**Given data**:
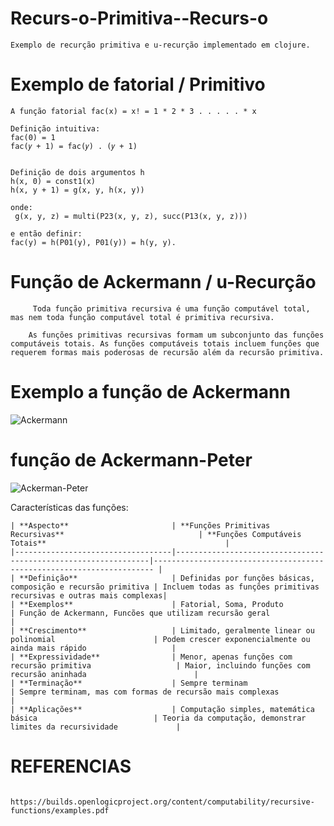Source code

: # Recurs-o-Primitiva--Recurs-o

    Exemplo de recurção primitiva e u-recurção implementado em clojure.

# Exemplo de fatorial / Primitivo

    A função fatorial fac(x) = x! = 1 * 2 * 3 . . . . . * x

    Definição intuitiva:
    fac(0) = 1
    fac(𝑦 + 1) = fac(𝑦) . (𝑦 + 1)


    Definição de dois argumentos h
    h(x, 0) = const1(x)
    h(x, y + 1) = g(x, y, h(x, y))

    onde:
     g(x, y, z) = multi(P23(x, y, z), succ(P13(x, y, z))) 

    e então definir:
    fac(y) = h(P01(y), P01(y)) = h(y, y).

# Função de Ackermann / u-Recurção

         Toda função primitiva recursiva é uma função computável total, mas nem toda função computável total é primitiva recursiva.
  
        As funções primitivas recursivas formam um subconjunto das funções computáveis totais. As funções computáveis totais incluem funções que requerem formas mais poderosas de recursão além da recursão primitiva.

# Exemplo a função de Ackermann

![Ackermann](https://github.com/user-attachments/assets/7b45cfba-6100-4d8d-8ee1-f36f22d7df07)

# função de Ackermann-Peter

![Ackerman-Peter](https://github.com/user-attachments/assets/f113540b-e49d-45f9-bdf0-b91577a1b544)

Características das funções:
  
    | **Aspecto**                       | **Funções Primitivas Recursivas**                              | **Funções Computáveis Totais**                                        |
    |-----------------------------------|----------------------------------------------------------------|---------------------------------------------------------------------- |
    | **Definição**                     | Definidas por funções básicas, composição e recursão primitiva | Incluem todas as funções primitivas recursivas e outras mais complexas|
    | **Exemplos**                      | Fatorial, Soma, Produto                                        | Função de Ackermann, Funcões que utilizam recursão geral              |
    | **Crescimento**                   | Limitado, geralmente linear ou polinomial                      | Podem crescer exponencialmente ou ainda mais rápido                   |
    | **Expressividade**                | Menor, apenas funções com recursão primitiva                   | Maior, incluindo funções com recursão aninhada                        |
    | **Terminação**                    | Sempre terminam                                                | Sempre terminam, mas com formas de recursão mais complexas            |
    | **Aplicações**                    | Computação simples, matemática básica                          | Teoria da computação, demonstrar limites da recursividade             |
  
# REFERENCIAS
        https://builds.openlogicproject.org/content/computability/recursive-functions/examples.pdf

**What to produce**: Exclude the pictures and reproduce every entry exactly.

**Solution to the problem**:
Source code

: # Recurs-o-Primitiva--Recurs-o

    Exemplo de recurção primitiva e u-recurção implementado em clojure.

# Exemplo de fatorial / Primitivo

    A função fatorial fac(x) = x! = 1 * 2 * 3 . . . . . * x

    Definição intuitiva:
    fac(0) = 1
    fac(𝑦 + 1) = fac(𝑦) . (𝑦 + 1)


    Definição de dois argumentos h
    h(x, 0) = const1(x)
    h(x, y + 1) = g(x, y, h(x, y))

    onde:
     g(x, y, z) = multi(P23(x, y, z), succ(P13(x, y, z))) 

    e então definir:
    fac(y) = h(P01(y), P01(y)) = h(y, y).

# Função de Ackermann / u-Recurção

         Toda função primitiva recursiva é uma função computável total, mas nem toda função computável total é primitiva recursiva.
  
        As funções primitivas recursivas formam um subconjunto das funções computáveis totais. As funções computáveis totais incluem funções que requerem formas mais poderosas de recursão além da recursão primitiva.

# Exemplo a função de Ackermann

![Ackermann](https://github.com/user-attachments/assets/7b45cfba-6100-4d8d-8ee1-f36f22d7df07)

# função de Ackermann-Peter

![Ackerman-Peter](https://github.com/user-attachments/assets/f113540b-e49d-45f9-bdf0-b91577a1b544)

Características das funções:
  
    | **Aspecto**                       | **Funções Primitivas Recursivas**                              | **Funções Computáveis Totais**                                        |
    |-----------------------------------|----------------------------------------------------------------|---------------------------------------------------------------------- |
    | **Definição**                     | Definidas por funções básicas, composição e recursão primitiva | Incluem todas as funções primitivas recursivas e outras mais complexas|
    | **Exemplos**                      | Fatorial, Soma, Produto                                        | Função de Ackermann, Funcões que utilizam recursão geral              |
    | **Crescimento**                   | Limitado, geralmente linear ou polinomial                      | Podem crescer exponencialmente ou ainda mais rápido                   |
    | **Expressividade**                | Menor, apenas funções com recursão primitiva                   | Maior, incluindo funções com recursão aninhada                        |
    | **Terminação**                    | Sempre terminam                                                | Sempre terminam, mas com formas de recursão mais complexas            |
    | **Aplicações**                    | Computação simples, matemática básica                          | Teoria da computação, demonstrar limites da recursividade             |
  
# REFERENCIAS
        https://builds.openlogicproject.org/content/computability/recursive-functions/examples.pdf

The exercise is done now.